Pubdate: Thu, 21 Aug 2014
Source: Washington Times (DC)
Copyright: 2014 The Washington Times, LLC.
Contact:  http://www.washingtontimes.com/
Details: http://www.mapinc.org/media/492
Author: R. Emmett Tyrrell Jr.
Note: R. Emmett Tyrrell Jr. is editor in chief of the American
Spectator, a senior fellow at the London Center for Policy Research
and the author of "The Death of Liberalism" (Thomas Nelson, 2012).

THE GROWING ACCEPTANCE OF WEED

Legalization Of Marijuana Ignores The Link To Brain
Damage

Turning once again to what the sociologists call "coping mechanisms":
There is marijuana, and then there is alcohol.

They are increasingly the civilized options.

Consider alcohol.

Consider a suave scotch and soda. One does not sit down to a scotch
and soda to get blitzed, unless one is a veritable drunk.

One sits down and sips a scotch and soda while conversing with
friends.

Perhaps one reads a book. One enjoys the scotch for the
taste.

With scotch, there are scores of different tastes.

One drinks a single malt. One drinks a blend.

The same is true with bourbon and all manner of alcoholic
drinks.

One imbibes for the taste, then for the refreshment, finally for the
relaxed feeling it imparts.

Very, very finally, some drinkers drink a scotch and soda to get
blitzed and drop out.

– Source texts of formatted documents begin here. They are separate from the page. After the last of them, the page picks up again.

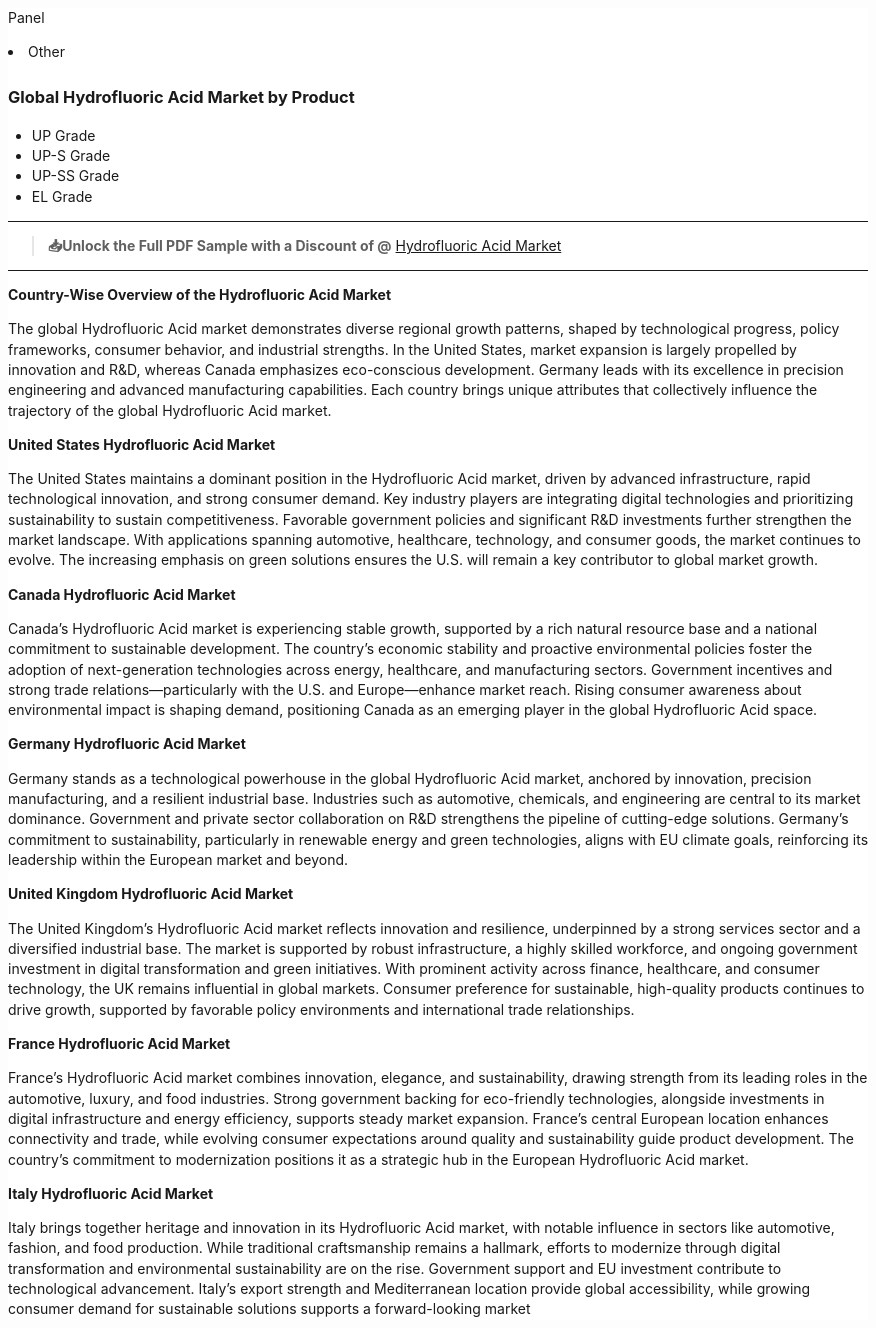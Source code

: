 Panel</li><li>Other</li></ul><h3>Global Hydrofluoric Acid Market by Product</h3><ul><li>UP Grade</li><li>UP-S Grade</li><li>UP-SS Grade</li><li>EL Grade</li></ul></p><hr /><blockquote><p><strong>📥Unlock the Full PDF Sample with a Discount of @</strong> <a href="https://www.marketresearchintellect.com/ask-for-discount/?rid=300191&amp;utm_source=Github-April&amp;utm_medium=049">Hydrofluoric Acid Market</a></p></blockquote><hr /><p class="" data-start="217" data-end="261"><strong data-start="217" data-end="261">Country-Wise Overview of the Hydrofluoric Acid Market</strong></p><p class="" data-start="263" data-end="774">The global Hydrofluoric Acid market demonstrates diverse regional growth patterns, shaped by technological progress, policy frameworks, consumer behavior, and industrial strengths. In the United States, market expansion is largely propelled by innovation and R&amp;D, whereas Canada emphasizes eco-conscious development. Germany leads with its excellence in precision engineering and advanced manufacturing capabilities. Each country brings unique attributes that collectively influence the trajectory of the global Hydrofluoric Acid market.</p><p class="" data-start="776" data-end="1421"><strong data-start="776" data-end="805">United States Hydrofluoric Acid Market</strong></p><p class="" data-start="776" data-end="1421">The United States maintains a dominant position in the Hydrofluoric Acid market, driven by advanced infrastructure, rapid technological innovation, and strong consumer demand. Key industry players are integrating digital technologies and prioritizing sustainability to sustain competitiveness. Favorable government policies and significant R&amp;D investments further strengthen the market landscape. With applications spanning automotive, healthcare, technology, and consumer goods, the market continues to evolve. The increasing emphasis on green solutions ensures the U.S. will remain a key contributor to global market growth.</p><p class="" data-start="1423" data-end="2019"><strong data-start="1423" data-end="1445">Canada Hydrofluoric Acid Market</strong></p><p class="" data-start="1423" data-end="2019">Canada&rsquo;s Hydrofluoric Acid market is experiencing stable growth, supported by a rich natural resource base and a national commitment to sustainable development. The country&rsquo;s economic stability and proactive environmental policies foster the adoption of next-generation technologies across energy, healthcare, and manufacturing sectors. Government incentives and strong trade relations&mdash;particularly with the U.S. and Europe&mdash;enhance market reach. Rising consumer awareness about environmental impact is shaping demand, positioning Canada as an emerging player in the global Hydrofluoric Acid space.</p><p class="" data-start="2021" data-end="2591"><strong data-start="2021" data-end="2044">Germany Hydrofluoric Acid Market</strong></p><p class="" data-start="2021" data-end="2591">Germany stands as a technological powerhouse in the global Hydrofluoric Acid market, anchored by innovation, precision manufacturing, and a resilient industrial base. Industries such as automotive, chemicals, and engineering are central to its market dominance. Government and private sector collaboration on R&amp;D strengthens the pipeline of cutting-edge solutions. Germany&rsquo;s commitment to sustainability, particularly in renewable energy and green technologies, aligns with EU climate goals, reinforcing its leadership within the European market and beyond.</p><p class="" data-start="2593" data-end="3221"><strong data-start="2593" data-end="2623">United Kingdom Hydrofluoric Acid Market</strong></p><p class="" data-start="2593" data-end="3221">The United Kingdom&rsquo;s Hydrofluoric Acid market reflects innovation and resilience, underpinned by a strong services sector and a diversified industrial base. The market is supported by robust infrastructure, a highly skilled workforce, and ongoing government investment in digital transformation and green initiatives. With prominent activity across finance, healthcare, and consumer technology, the UK remains influential in global markets. Consumer preference for sustainable, high-quality products continues to drive growth, supported by favorable policy environments and international trade relationships.</p><p class="" data-start="3223" data-end="3838"><strong data-start="3223" data-end="3245">France Hydrofluoric Acid Market</strong></p><p class="" data-start="3223" data-end="3838">France&rsquo;s Hydrofluoric Acid market combines innovation, elegance, and sustainability, drawing strength from its leading roles in the automotive, luxury, and food industries. Strong government backing for eco-friendly technologies, alongside investments in digital infrastructure and energy efficiency, supports steady market expansion. France&rsquo;s central European location enhances connectivity and trade, while evolving consumer expectations around quality and sustainability guide product development. The country&rsquo;s commitment to modernization positions it as a strategic hub in the European Hydrofluoric Acid market.</p><p class="" data-start="3840" data-end="4422"><strong data-start="3840" data-end="3861">Italy Hydrofluoric Acid Market</strong></p><p class="" data-start="3840" data-end="4422">Italy brings together heritage and innovation in its Hydrofluoric Acid market, with notable influence in sectors like automotive, fashion, and food production. While traditional craftsmanship remains a hallmark, efforts to modernize through digital transformation and environmental sustainability are on the rise. Government support and EU investment contribute to technological advancement. Italy&rsquo;s export strength and Mediterranean location provide global accessibility, while growing consumer demand for sustainable solutions supports a forward-looking market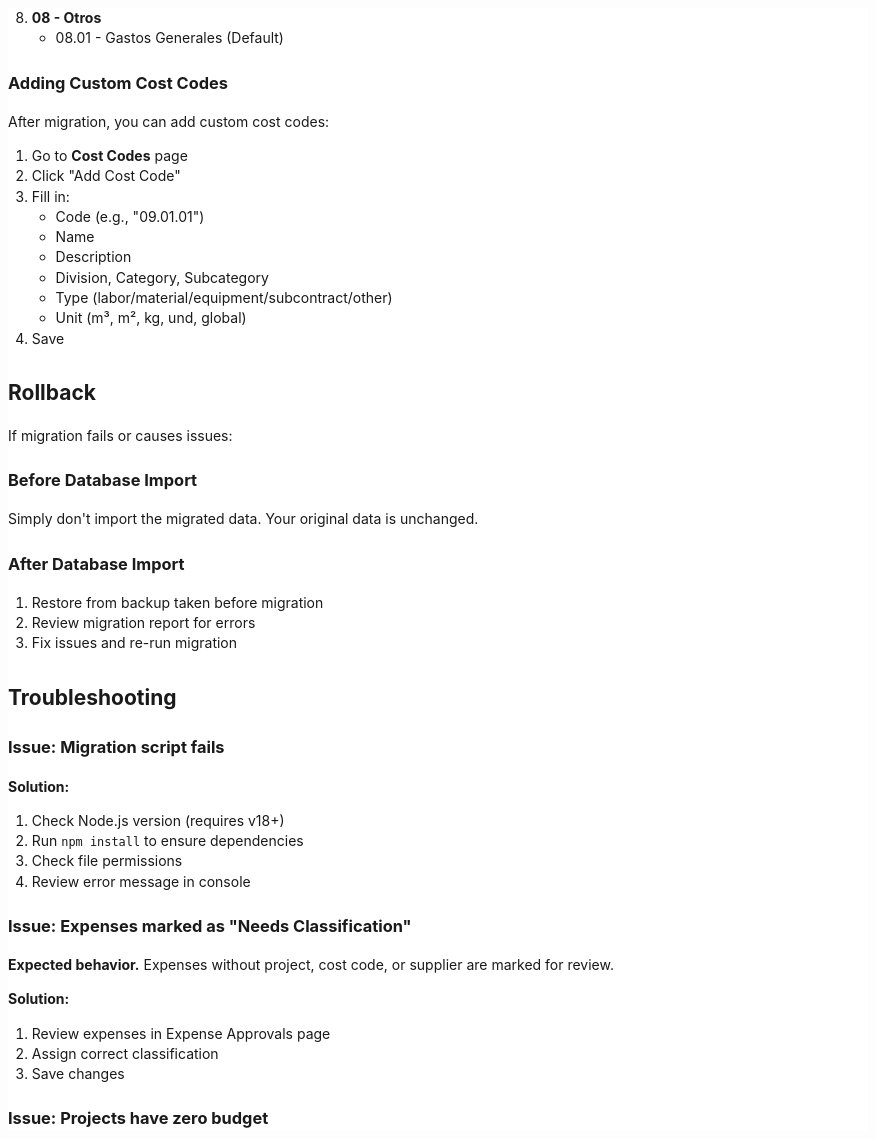 8. **08 - Otros**
   - 08.01 - Gastos Generales (Default)

### Adding Custom Cost Codes

After migration, you can add custom cost codes:

1. Go to **Cost Codes** page
2. Click "Add Cost Code"
3. Fill in:
   - Code (e.g., "09.01.01")
   - Name
   - Description
   - Division, Category, Subcategory
   - Type (labor/material/equipment/subcontract/other)
   - Unit (m³, m², kg, und, global)
4. Save

## Rollback

If migration fails or causes issues:

### Before Database Import
Simply don't import the migrated data. Your original data is unchanged.

### After Database Import
1. Restore from backup taken before migration
2. Review migration report for errors
3. Fix issues and re-run migration

## Troubleshooting

### Issue: Migration script fails

**Solution:**
1. Check Node.js version (requires v18+)
2. Run `npm install` to ensure dependencies
3. Check file permissions
4. Review error message in console

### Issue: Expenses marked as "Needs Classification"

**Expected behavior.** Expenses without project, cost code, or supplier are marked for review.

**Solution:**
1. Review expenses in Expense Approvals page
2. Assign correct classification
3. Save changes

### Issue: Projects have zero budget
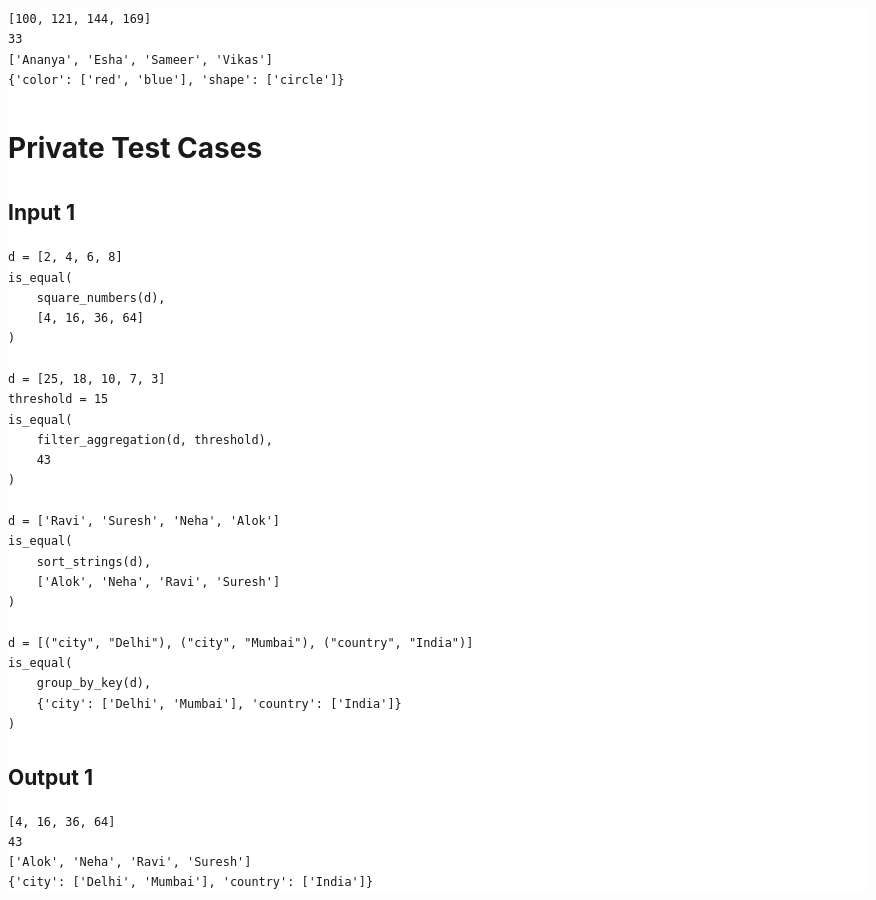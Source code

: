 
```
[100, 121, 144, 169]
33
['Ananya', 'Esha', 'Sameer', 'Vikas']
{'color': ['red', 'blue'], 'shape': ['circle']}
```

# Private Test Cases

## Input 1

```
d = [2, 4, 6, 8]
is_equal(
    square_numbers(d),
    [4, 16, 36, 64]
)

d = [25, 18, 10, 7, 3]
threshold = 15
is_equal(
    filter_aggregation(d, threshold),
    43
)

d = ['Ravi', 'Suresh', 'Neha', 'Alok']
is_equal(
    sort_strings(d),
    ['Alok', 'Neha', 'Ravi', 'Suresh']
)

d = [("city", "Delhi"), ("city", "Mumbai"), ("country", "India")]
is_equal(
    group_by_key(d),
    {'city': ['Delhi', 'Mumbai'], 'country': ['India']}
)
```
## Output 1
```
[4, 16, 36, 64]
43
['Alok', 'Neha', 'Ravi', 'Suresh']
{'city': ['Delhi', 'Mumbai'], 'country': ['India']}
```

Maybe the pathetico drinks to pass out or to
throw up. A true alcoholic is a sad spectacle. A drunk is a person who
has ruined many a good drink.

Consider the increasingly civilized option, marijuana.

One smokes a joint to get stoned and steadily to drop out. Is that
really civilized? I have never heard of a connoisseur savoring a joint
for the taste.

One smokes it for the effect.

One takes it in a brownie or cookie for an even more immediate effect
- - sometimes a deadly effect. Colorado, which has legalized
recreational marijuana, has already reported at least two casualties
and many more hospitalizations. Possibly, the marijuana smoker becomes
more convivial at first, but mainly one becomes steadily more
isolated, more alone.

Is this really civilized? A pot party, as opposed to a cocktail party,
can be a pretty gray affair.

With contemporary marijuana, the tetrahydrocannabinol (THC) rate, that
is to say, the psychoactive ingredient in the drug, is about 15
percent higher than it was in the 1960s or '70s. The increased level
of THC makes the drug at least five times more powerful and brings
with it increased medical problems.

This littleknown fact hints at how widespread our ignorance really is
during the current debate about marijuana, or I should say the current
non-debate?

Recent polls indicate increased tolerance for a drug that until
recently, was considered malum prohibitum across the nation.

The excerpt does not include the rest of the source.